Appellants’ brief asserts that they were not given an opportunity to testify, nor be cross-examined, on their exhibit concerning attorney fees for the second phase. They further claim the fees to be modest and that the court erred in reducing the requested award to $2,500.00.

During the ruling, the judge stated:

The court has reviewed this file in detail, and it appears to this court that since this matter was filed in the summer of 1982, and the court is very familiar with all of the hearings that were held when this division of the court had law and motion, and all of the hearings subsequent, that the amount of the attorney’s fees in this case just boggle the mind of the court.
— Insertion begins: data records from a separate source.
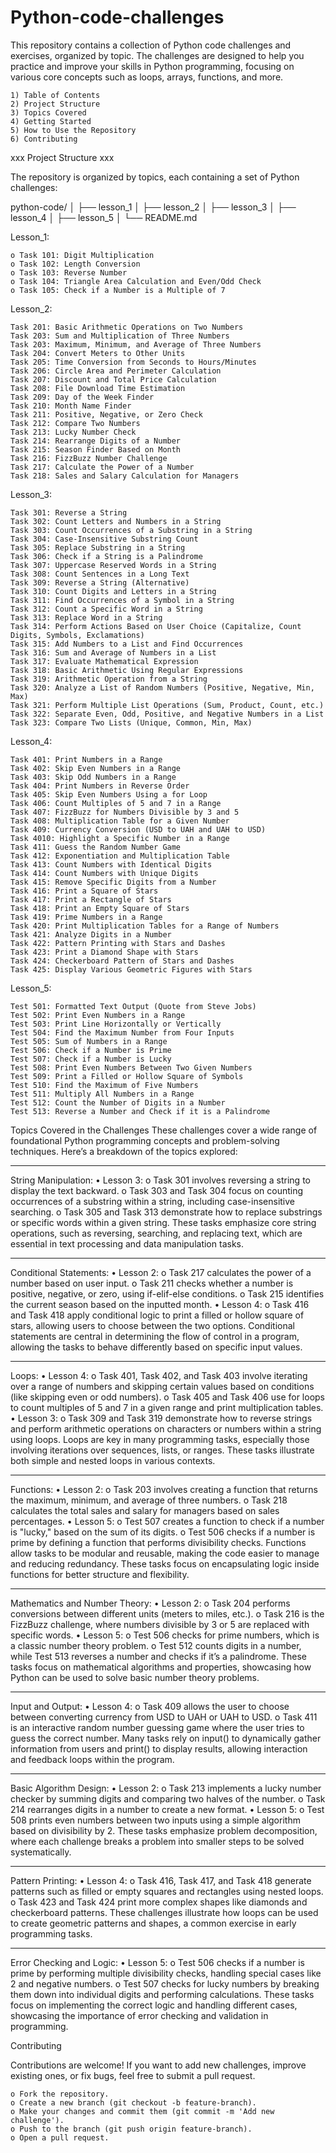 # Python-code-challenges
This repository contains a collection of Python code challenges and exercises, organized by topic. The challenges are designed to help you practice and improve your skills in Python programming, focusing on various core concepts such as loops, arrays, functions, and more.

    1) Table of Contents
    2) Project Structure
    3) Topics Covered
    4) Getting Started
    5) How to Use the Repository
    6) Contributing

xxx Project Structure xxx

  The repository is organized by topics, each containing a set of Python challenges:

python-code/
│
├── lesson_1
│
├── lesson_2
│
├── lesson_3
│
├── lesson_4
│
├── lesson_5
│
└── README.md

Lesson_1:

    o Task 101: Digit Multiplication
    o Task 102: Length Conversion
    o Task 103: Reverse Number
    o Task 104: Triangle Area Calculation and Even/Odd Check
    o Task 105: Check if a Number is a Multiple of 7

Lesson_2:

    Task 201: Basic Arithmetic Operations on Two Numbers
    Task 203: Sum and Multiplication of Three Numbers
    Task 203: Maximum, Minimum, and Average of Three Numbers
    Task 204: Convert Meters to Other Units
    Task 205: Time Conversion from Seconds to Hours/Minutes
    Task 206: Circle Area and Perimeter Calculation
    Task 207: Discount and Total Price Calculation
    Task 208: File Download Time Estimation
    Task 209: Day of the Week Finder
    Task 210: Month Name Finder
    Task 211: Positive, Negative, or Zero Check
    Task 212: Compare Two Numbers
    Task 213: Lucky Number Check
    Task 214: Rearrange Digits of a Number
    Task 215: Season Finder Based on Month
    Task 216: FizzBuzz Number Challenge
    Task 217: Calculate the Power of a Number
    Task 218: Sales and Salary Calculation for Managers

Lesson_3:

    Task 301: Reverse a String
    Task 302: Count Letters and Numbers in a String
    Task 303: Count Occurrences of a Substring in a String
    Task 304: Case-Insensitive Substring Count
    Task 305: Replace Substring in a String
    Task 306: Check if a String is a Palindrome
    Task 307: Uppercase Reserved Words in a String
    Task 308: Count Sentences in a Long Text
    Task 309: Reverse a String (Alternative)
    Task 310: Count Digits and Letters in a String
    Task 311: Find Occurrences of a Symbol in a String
    Task 312: Count a Specific Word in a String
    Task 313: Replace Word in a String
    Task 314: Perform Actions Based on User Choice (Capitalize, Count Digits, Symbols, Exclamations)
    Task 315: Add Numbers to a List and Find Occurrences
    Task 316: Sum and Average of Numbers in a List
    Task 317: Evaluate Mathematical Expression
    Task 318: Basic Arithmetic Using Regular Expressions
    Task 319: Arithmetic Operation from a String
    Task 320: Analyze a List of Random Numbers (Positive, Negative, Min, Max)
    Task 321: Perform Multiple List Operations (Sum, Product, Count, etc.)
    Task 322: Separate Even, Odd, Positive, and Negative Numbers in a List
    Task 323: Compare Two Lists (Unique, Common, Min, Max)

Lesson_4:

    Task 401: Print Numbers in a Range
    Task 402: Skip Even Numbers in a Range
    Task 403: Skip Odd Numbers in a Range
    Task 404: Print Numbers in Reverse Order
    Task 405: Skip Even Numbers Using a for Loop
    Task 406: Count Multiples of 5 and 7 in a Range
    Task 407: FizzBuzz for Numbers Divisible by 3 and 5
    Task 408: Multiplication Table for a Given Number
    Task 409: Currency Conversion (USD to UAH and UAH to USD)
    Task 4010: Highlight a Specific Number in a Range
    Task 411: Guess the Random Number Game
    Task 412: Exponentiation and Multiplication Table
    Task 413: Count Numbers with Identical Digits
    Task 414: Count Numbers with Unique Digits
    Task 415: Remove Specific Digits from a Number
    Task 416: Print a Square of Stars
    Task 417: Print a Rectangle of Stars
    Task 418: Print an Empty Square of Stars
    Task 419: Prime Numbers in a Range
    Task 420: Print Multiplication Tables for a Range of Numbers
    Task 421: Analyze Digits in a Number
    Task 422: Pattern Printing with Stars and Dashes
    Task 423: Print a Diamond Shape with Stars
    Task 424: Checkerboard Pattern of Stars and Dashes
    Task 425: Display Various Geometric Figures with Stars

Lesson_5:

    Test 501: Formatted Text Output (Quote from Steve Jobs)
    Test 502: Print Even Numbers in a Range
    Test 503: Print Line Horizontally or Vertically
    Test 504: Find the Maximum Number from Four Inputs
    Test 505: Sum of Numbers in a Range
    Test 506: Check if a Number is Prime
    Test 507: Check if a Number is Lucky
    Test 508: Print Even Numbers Between Two Given Numbers
    Test 509: Print a Filled or Hollow Square of Symbols
    Test 510: Find the Maximum of Five Numbers
    Test 511: Multiply All Numbers in a Range
    Test 512: Count the Number of Digits in a Number
    Test 513: Reverse a Number and Check if it is a Palindrome

Topics Covered in the Challenges
  These challenges cover a wide range of foundational Python programming concepts and problem-solving techniques. Here’s a breakdown of the topics explored:
________________________________________
String Manipulation:
  •	Lesson 3:
    o	Task 301 involves reversing a string to display the text backward.
    o	Task 303 and Task 304 focus on counting occurrences of a substring within a string, including case-insensitive searching.
    o	Task 305 and Task 313 demonstrate how to replace substrings or specific words within a given string.
  These tasks emphasize core string operations, such as reversing, searching, and replacing text, which are essential in text processing and data manipulation tasks.
________________________________________
Conditional Statements:
  •	Lesson 2:
    o	Task 217 calculates the power of a number based on user input.
    o	Task 211 checks whether a number is positive, negative, or zero, using if-elif-else conditions.
    o	Task 215 identifies the current season based on the inputted month.
  •	Lesson 4:
    o	Task 416 and Task 418 apply conditional logic to print a filled or hollow square of stars, allowing users to choose between the two options.
  Conditional statements are central in determining the flow of control in a program, allowing the tasks to behave differently based on specific input values.
________________________________________
Loops:
  •	Lesson 4:
    o	Task 401, Task 402, and Task 403 involve iterating over a range of numbers and skipping certain values based on conditions (like skipping even or odd numbers).
    o	Task 405 and Task 406 use for loops to count multiples of 5 and 7 in a given range and print multiplication tables.
  •	Lesson 3:
    o	Task 309 and Task 319 demonstrate how to reverse strings and perform arithmetic operations on characters or numbers within a string using loops.
  Loops are key in many programming tasks, especially those involving iterations over sequences, lists, or ranges. These tasks illustrate both simple and nested loops in various contexts.
________________________________________
Functions:
  •	Lesson 2:
    o	Task 203 involves creating a function that returns the maximum, minimum, and average of three numbers.
    o	Task 218 calculates the total sales and salary for managers based on sales percentages.
  •	Lesson 5:
    o	Test 507 creates a function to check if a number is "lucky," based on the sum of its digits.
    o	Test 506 checks if a number is prime by defining a function that performs divisibility checks.
  Functions allow tasks to be modular and reusable, making the code easier to manage and reducing redundancy. These tasks focus on encapsulating logic inside functions for better structure and flexibility.
________________________________________
Mathematics and Number Theory:
  •	Lesson 2:
    o	Task 204 performs conversions between different units (meters to miles, etc.).
    o	Task 216 is the FizzBuzz challenge, where numbers divisible by 3 or 5 are replaced with specific words.
  •	Lesson 5:
    o	Test 506 checks for prime numbers, which is a classic number theory problem.
    o	Test 512 counts digits in a number, while Test 513 reverses a number and checks if it’s a palindrome.
  These tasks focus on mathematical algorithms and properties, showcasing how Python can be used to solve basic number theory problems.
________________________________________
Input and Output:
  •	Lesson 4:
    o	Task 409 allows the user to choose between converting currency from USD to UAH or UAH to USD.
    o	Task 411 is an interactive random number guessing game where the user tries to guess the correct number.
  Many tasks rely on input() to dynamically gather information from users and print() to display results, allowing interaction and feedback loops within the program.
________________________________________
Basic Algorithm Design:
  •	Lesson 2:
    o	Task 213 implements a lucky number checker by summing digits and comparing two halves of the number.
    o	Task 214 rearranges digits in a number to create a new format.
  •	Lesson 5:
    o	Test 508 prints even numbers between two inputs using a simple algorithm based on divisibility by 2.
  These tasks emphasize problem decomposition, where each challenge breaks a problem into smaller steps to be solved systematically.
________________________________________
Pattern Printing:
  •	Lesson 4:
    o	Task 416, Task 417, and Task 418 generate patterns such as filled or empty squares and rectangles using nested loops.
    o	Task 423 and Task 424 print more complex shapes like diamonds and checkerboard patterns.
  These challenges illustrate how loops can be used to create geometric patterns and shapes, a common exercise in early programming tasks.
________________________________________
Error Checking and Logic:
  •	Lesson 5:
    o	Test 506 checks if a number is prime by performing multiple divisibility checks, handling special cases like 2 and negative numbers.
    o	Test 507 checks for lucky numbers by breaking them down into individual digits and performing calculations.
  These tasks focus on implementing the correct logic and handling different cases, showcasing the importance of error checking and validation in programming.

Contributing

  Contributions are welcome! If you want to add new challenges, improve existing ones, or fix bugs, feel free to submit a pull request.

    o Fork the repository.
    o Create a new branch (git checkout -b feature-branch).
    o Make your changes and commit them (git commit -m 'Add new challenge').
    o Push to the branch (git push origin feature-branch).
    o Open a pull request.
Therefore, in the discretion of the court, the court is not going to award Mr. and Mrs. Perkins the full amount of their attorney’s fees; only $2500.

In view of the reversal of the lower court’s decision and the remand for further proceedings, the award of attorney fees is also reversed. This court, in Barnes v. Wood, 750 P.2d 1226, 1233 (Utah App.1988), discussed the basis for awarding attorney fees and concluded “[t]rial courts have wide *273discretion in determining reasonable attorney fees provided there is evidence to support the amount awarded.” Id. at 1233. Since much of this case will be heard again, we cannot determine the reasonableness of the fees awarded.

b. On Appeal

We find no basis upon which to award additional attorney fees on appeal. Appellants’ request must be denied.

The judgment is reversed and remanded to the trial court for appropriate action in accordance with this opinion. Costs against Interlake.

GARFF, J., concurs.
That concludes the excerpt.